◆ The data:
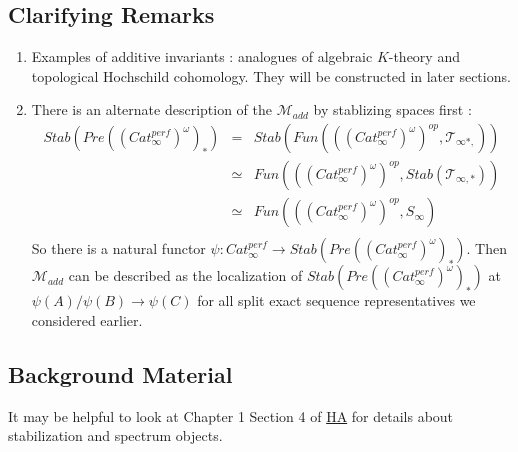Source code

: \documentclass[letterpaper]{article}
\theoremstyle{definition}
\begin{document}
\subsection{Clarifying Remarks}

\begin{enumerate}
\item Examples of additive invariants : analogues of algebraic $K$-theory and topological Hochschild cohomology. They will be constructed in later sections. 
\item There is an alternate description of the $\mathcal{M}_{add}$ by stablizing spaces first :
\begin{eqnarray*}
Stab(Pre((Cat_\infty^{perf})^\omega)_*) & = & Stab(Fun(((Cat_\infty^{perf})^{\omega})^{op}, \mathcal{T}_{\infty*,}))\\
& \simeq & Fun(((Cat_\infty^{perf})^{\omega})^{op}, Stab(\mathcal{T}_{\infty,*}))\\
& \simeq & Fun(((Cat_\infty^{perf})^{\omega})^{op}, S_\infty)\\
\end{eqnarray*}
So there is a natural functor $\psi : Cat_\infty^{perf} \rightarrow Stab(Pre((Cat_\infty^{perf})^\omega)_*)$. Then $\mathcal{M}_{add}$ can be described as the localization of $Stab(Pre((Cat_\infty^{perf})^\omega)_*)$ at $\psi(A)/\psi(B) \rightarrow \psi(C)$ for all split exact sequence representatives we considered earlier. 
\end{enumerate}

\subsection{Background Material}

It may be helpful to look at Chapter 1 Section 4 of \href{References/LurieHigherAlgebra.pdf}{HA} for details about stabilization and spectrum objects. 
\end{document}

◆ Task objective: Only the lines from the one containing "It may be helpful" through the last line of the records above are to be reproduced, exactly and with both ends included.

◆ Task response:
It may be helpful to look at Chapter 1 Section 4 of \href{References/LurieHigherAlgebra.pdf}{HA} for details about stabilization and spectrum objects. 
\end{document}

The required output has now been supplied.